Repeat the entries that follow verbatim, without any of their pictures.

------------------------------------------------------------------------

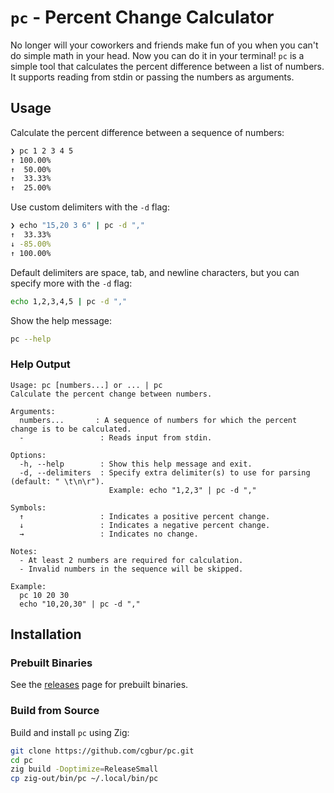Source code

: # `pc` - Percent Change Calculator

No longer will your coworkers and friends make fun of you when you can't do simple math in your head. Now you can do it in your terminal! `pc` is a simple tool that calculates the percent difference between a list of numbers. It supports reading from stdin or passing the numbers as arguments.

## Usage

Calculate the percent difference between a sequence of numbers:

```sh
❯ pc 1 2 3 4 5
↑ 100.00%
↑  50.00%
↑  33.33%
↑  25.00%
```

Use custom delimiters with the `-d` flag:

```sh
❯ echo "15,20 3 6" | pc -d ","
↑  33.33%
↓ -85.00%
↑ 100.00%
```

Default delimiters are space, tab, and newline characters, but you can specify more with the `-d` flag:

```sh
echo 1,2,3,4,5 | pc -d ","
```

Show the help message:

```sh
pc --help
```

### Help Output

```
Usage: pc [numbers...] or ... | pc
Calculate the percent change between numbers.

Arguments:
  numbers...       : A sequence of numbers for which the percent change is to be calculated.
  -                 : Reads input from stdin.

Options:
  -h, --help        : Show this help message and exit.
  -d, --delimiters  : Specify extra delimiter(s) to use for parsing (default: " \t\n\r").
                      Example: echo "1,2,3" | pc -d ","

Symbols:
  ↑                 : Indicates a positive percent change.
  ↓                 : Indicates a negative percent change.
  →                 : Indicates no change.

Notes:
  - At least 2 numbers are required for calculation.
  - Invalid numbers in the sequence will be skipped.

Example:
  pc 10 20 30
  echo "10,20,30" | pc -d ","
```

## Installation

### Prebuilt Binaries

See the [releases](https://github.com/cgbur/pc/releases) page for prebuilt binaries.

### Build from Source

Build and install `pc` using Zig:

```sh
git clone https://github.com/cgbur/pc.git
cd pc
zig build -Doptimize=ReleaseSmall
cp zig-out/bin/pc ~/.local/bin/pc
```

------------------------------------------------------------------------

◆ Answer to this problem:
Source code

: # `pc` - Percent Change Calculator

No longer will your coworkers and friends make fun of you when you can't do simple math in your head. Now you can do it in your terminal! `pc` is a simple tool that calculates the percent difference between a list of numbers. It supports reading from stdin or passing the numbers as arguments.

## Usage

Calculate the percent difference between a sequence of numbers:

```sh
❯ pc 1 2 3 4 5
↑ 100.00%
↑  50.00%
↑  33.33%
↑  25.00%
```

Use custom delimiters with the `-d` flag:

```sh
❯ echo "15,20 3 6" | pc -d ","
↑  33.33%
↓ -85.00%
↑ 100.00%
```

Default delimiters are space, tab, and newline characters, but you can specify more with the `-d` flag:

```sh
echo 1,2,3,4,5 | pc -d ","
```

Show the help message:

```sh
pc --help
```

### Help Output

```
Usage: pc [numbers...] or ... | pc
Calculate the percent change between numbers.

Arguments:
  numbers...       : A sequence of numbers for which the percent change is to be calculated.
  -                 : Reads input from stdin.

Options:
  -h, --help        : Show this help message and exit.
  -d, --delimiters  : Specify extra delimiter(s) to use for parsing (default: " \t\n\r").
                      Example: echo "1,2,3" | pc -d ","

Symbols:
  ↑                 : Indicates a positive percent change.
  ↓                 : Indicates a negative percent change.
  →                 : Indicates no change.

Notes:
  - At least 2 numbers are required for calculation.
  - Invalid numbers in the sequence will be skipped.

Example:
  pc 10 20 30
  echo "10,20,30" | pc -d ","
```

## Installation

### Prebuilt Binaries

See the [releases](https://github.com/cgbur/pc/releases) page for prebuilt binaries.

### Build from Source

Build and install `pc` using Zig:

```sh
git clone https://github.com/cgbur/pc.git
cd pc
zig build -Doptimize=ReleaseSmall
cp zig-out/bin/pc ~/.local/bin/pc
```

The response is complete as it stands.